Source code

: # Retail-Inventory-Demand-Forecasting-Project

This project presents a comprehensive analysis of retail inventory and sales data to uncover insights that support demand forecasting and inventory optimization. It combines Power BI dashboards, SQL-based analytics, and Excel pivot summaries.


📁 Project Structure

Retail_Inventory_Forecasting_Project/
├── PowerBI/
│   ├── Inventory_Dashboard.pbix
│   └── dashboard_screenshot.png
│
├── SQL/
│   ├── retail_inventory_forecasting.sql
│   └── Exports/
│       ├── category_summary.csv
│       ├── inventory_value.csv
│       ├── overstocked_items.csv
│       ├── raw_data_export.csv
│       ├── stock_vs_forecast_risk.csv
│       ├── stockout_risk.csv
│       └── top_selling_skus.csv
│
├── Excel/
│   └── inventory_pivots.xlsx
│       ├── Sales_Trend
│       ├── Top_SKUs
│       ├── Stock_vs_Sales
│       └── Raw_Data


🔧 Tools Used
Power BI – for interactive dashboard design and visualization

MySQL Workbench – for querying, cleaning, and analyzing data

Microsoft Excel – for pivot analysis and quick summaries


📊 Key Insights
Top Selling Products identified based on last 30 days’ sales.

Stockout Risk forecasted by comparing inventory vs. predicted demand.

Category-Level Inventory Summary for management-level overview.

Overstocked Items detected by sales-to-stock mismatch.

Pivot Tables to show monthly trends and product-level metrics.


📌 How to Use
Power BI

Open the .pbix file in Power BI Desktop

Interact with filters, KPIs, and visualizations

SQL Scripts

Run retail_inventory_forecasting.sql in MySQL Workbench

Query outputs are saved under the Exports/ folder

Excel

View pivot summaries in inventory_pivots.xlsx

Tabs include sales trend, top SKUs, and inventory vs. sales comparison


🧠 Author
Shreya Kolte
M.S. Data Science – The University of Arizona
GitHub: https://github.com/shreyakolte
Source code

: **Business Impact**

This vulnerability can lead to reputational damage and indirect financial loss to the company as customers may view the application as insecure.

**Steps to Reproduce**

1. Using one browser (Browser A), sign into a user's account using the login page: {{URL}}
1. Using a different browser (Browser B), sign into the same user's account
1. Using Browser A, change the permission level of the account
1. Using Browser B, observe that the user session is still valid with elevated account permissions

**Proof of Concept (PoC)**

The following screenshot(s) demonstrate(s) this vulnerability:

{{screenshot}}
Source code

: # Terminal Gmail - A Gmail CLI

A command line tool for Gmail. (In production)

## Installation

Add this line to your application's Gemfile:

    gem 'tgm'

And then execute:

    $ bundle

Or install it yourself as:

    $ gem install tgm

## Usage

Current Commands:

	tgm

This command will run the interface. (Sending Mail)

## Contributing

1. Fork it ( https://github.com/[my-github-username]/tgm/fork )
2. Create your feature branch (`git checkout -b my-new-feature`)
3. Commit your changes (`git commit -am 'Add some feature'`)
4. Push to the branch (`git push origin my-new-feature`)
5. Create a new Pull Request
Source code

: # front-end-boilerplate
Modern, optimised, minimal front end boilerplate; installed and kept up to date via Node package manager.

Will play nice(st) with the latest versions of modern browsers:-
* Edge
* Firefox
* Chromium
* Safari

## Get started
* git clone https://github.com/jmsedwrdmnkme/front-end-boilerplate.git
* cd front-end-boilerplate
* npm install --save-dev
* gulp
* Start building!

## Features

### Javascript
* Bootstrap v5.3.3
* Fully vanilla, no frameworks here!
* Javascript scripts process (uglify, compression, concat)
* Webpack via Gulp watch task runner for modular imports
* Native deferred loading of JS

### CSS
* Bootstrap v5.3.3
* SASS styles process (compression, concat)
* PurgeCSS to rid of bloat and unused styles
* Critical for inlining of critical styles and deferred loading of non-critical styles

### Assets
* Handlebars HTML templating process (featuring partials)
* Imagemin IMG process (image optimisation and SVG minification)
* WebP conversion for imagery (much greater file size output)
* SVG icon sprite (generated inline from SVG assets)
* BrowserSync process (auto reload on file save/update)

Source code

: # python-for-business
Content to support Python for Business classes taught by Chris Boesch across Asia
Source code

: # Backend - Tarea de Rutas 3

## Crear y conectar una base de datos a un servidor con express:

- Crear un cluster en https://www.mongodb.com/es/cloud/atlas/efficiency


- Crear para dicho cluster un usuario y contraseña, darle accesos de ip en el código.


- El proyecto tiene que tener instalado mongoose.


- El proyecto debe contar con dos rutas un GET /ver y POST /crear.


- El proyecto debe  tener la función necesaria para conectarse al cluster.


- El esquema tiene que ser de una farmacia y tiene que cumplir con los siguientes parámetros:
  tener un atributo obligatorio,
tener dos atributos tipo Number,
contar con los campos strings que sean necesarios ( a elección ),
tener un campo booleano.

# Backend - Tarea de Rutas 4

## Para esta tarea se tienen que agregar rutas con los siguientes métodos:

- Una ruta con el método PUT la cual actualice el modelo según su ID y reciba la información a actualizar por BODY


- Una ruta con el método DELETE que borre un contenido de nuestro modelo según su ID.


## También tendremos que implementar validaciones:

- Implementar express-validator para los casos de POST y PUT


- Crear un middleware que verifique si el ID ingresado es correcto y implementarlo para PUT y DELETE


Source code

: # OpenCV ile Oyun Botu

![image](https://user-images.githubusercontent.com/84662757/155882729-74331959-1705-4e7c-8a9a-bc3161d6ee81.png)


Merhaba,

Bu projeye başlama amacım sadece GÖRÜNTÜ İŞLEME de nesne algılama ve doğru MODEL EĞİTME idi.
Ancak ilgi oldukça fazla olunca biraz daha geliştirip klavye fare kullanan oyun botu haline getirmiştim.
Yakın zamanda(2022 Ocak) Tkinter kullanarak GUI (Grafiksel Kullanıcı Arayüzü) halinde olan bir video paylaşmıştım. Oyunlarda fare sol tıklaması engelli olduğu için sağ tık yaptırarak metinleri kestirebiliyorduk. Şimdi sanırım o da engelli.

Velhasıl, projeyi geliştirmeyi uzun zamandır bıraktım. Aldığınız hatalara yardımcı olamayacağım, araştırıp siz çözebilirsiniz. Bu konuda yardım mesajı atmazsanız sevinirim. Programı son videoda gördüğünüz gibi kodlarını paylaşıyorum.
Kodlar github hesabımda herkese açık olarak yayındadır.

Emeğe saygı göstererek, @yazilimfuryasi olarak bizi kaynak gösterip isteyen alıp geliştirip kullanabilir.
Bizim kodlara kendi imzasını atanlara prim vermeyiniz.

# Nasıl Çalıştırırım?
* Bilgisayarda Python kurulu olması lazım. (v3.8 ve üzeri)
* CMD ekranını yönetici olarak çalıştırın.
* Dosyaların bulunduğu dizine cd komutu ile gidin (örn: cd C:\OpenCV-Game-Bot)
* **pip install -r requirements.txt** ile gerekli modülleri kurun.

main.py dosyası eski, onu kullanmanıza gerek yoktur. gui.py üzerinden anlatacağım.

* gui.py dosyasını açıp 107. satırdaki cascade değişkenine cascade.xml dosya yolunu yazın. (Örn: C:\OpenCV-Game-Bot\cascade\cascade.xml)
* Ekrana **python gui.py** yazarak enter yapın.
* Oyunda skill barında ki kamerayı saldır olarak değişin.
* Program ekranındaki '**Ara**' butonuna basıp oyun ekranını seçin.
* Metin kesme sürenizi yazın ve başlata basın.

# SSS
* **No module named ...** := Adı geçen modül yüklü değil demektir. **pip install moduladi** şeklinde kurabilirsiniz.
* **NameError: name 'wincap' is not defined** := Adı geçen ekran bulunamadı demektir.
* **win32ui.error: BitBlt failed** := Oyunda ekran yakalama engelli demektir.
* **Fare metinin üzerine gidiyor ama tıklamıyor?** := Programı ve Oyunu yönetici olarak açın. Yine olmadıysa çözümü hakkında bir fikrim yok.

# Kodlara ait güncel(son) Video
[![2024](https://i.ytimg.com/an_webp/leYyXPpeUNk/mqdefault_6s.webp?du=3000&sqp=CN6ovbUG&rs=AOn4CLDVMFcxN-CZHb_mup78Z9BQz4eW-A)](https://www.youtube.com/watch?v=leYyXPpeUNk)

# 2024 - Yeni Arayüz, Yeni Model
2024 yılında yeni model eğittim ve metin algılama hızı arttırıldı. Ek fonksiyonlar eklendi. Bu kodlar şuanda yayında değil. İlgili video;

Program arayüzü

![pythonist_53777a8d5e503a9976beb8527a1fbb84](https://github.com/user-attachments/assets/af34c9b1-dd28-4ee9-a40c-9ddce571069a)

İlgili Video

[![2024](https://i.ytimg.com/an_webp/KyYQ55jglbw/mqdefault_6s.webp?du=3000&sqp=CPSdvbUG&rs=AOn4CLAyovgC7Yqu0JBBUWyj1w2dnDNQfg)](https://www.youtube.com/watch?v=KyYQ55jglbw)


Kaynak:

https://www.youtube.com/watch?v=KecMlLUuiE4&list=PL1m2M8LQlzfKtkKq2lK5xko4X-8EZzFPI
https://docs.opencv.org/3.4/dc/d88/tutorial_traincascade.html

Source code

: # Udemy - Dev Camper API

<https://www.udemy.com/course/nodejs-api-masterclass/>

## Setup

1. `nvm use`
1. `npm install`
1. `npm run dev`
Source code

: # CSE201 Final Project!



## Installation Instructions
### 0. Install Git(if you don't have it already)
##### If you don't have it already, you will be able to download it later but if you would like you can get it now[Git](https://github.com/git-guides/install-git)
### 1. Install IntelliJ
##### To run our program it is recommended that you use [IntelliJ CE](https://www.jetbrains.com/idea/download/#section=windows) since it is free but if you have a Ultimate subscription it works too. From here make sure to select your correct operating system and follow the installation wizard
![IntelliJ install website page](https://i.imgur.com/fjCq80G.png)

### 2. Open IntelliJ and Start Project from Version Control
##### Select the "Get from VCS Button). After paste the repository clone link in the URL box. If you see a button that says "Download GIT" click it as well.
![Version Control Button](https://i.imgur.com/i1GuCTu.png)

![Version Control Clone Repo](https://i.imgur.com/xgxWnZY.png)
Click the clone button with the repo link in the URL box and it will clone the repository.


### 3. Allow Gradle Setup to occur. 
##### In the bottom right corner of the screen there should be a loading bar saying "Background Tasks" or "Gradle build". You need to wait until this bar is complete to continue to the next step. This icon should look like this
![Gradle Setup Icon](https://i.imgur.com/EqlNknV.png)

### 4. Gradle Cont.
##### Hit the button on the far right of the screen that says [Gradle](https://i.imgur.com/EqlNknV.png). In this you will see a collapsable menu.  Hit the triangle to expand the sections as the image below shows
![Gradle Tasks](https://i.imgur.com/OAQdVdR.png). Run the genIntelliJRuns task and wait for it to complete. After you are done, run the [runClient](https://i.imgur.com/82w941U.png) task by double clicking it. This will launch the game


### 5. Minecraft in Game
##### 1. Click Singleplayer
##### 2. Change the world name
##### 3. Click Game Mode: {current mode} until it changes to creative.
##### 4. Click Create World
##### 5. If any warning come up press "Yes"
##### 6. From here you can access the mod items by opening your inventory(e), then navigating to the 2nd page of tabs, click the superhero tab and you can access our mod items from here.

============

• **Directions for this task**
Scan the entries above for the line containing "Category-Level Inventory Summary", and copy it and all lines after it exactly, down to and including the line containing "This command will".

• **Result of this exercise**
Category-Level Inventory Summary for management-level overview.

Overstocked Items detected by sales-to-stock mismatch.

Pivot Tables to show monthly trends and product-level metrics.


📌 How to Use
Power BI

Open the .pbix file in Power BI Desktop

Interact with filters, KPIs, and visualizations

SQL Scripts

Run retail_inventory_forecasting.sql in MySQL Workbench

Query outputs are saved under the Exports/ folder

Excel

View pivot summaries in inventory_pivots.xlsx

Tabs include sales trend, top SKUs, and inventory vs. sales comparison


🧠 Author
Shreya Kolte
M.S. Data Science – The University of Arizona
GitHub: https://github.com/shreyakolte
Source code

: **Business Impact**

This vulnerability can lead to reputational damage and indirect financial loss to the company as customers may view the application as insecure.

**Steps to Reproduce**

1. Using one browser (Browser A), sign into a user's account using the login page: {{URL}}
1. Using a different browser (Browser B), sign into the same user's account
1. Using Browser A, change the permission level of the account
1. Using Browser B, observe that the user session is still valid with elevated account permissions

**Proof of Concept (PoC)**

The following screenshot(s) demonstrate(s) this vulnerability:

{{screenshot}}
Source code

: # Terminal Gmail - A Gmail CLI

A command line tool for Gmail. (In production)

## Installation

Add this line to your application's Gemfile:

    gem 'tgm'

And then execute:

    $ bundle

Or install it yourself as:

    $ gem install tgm

## Usage

Current Commands:

	tgm

This command will run the interface. (Sending Mail)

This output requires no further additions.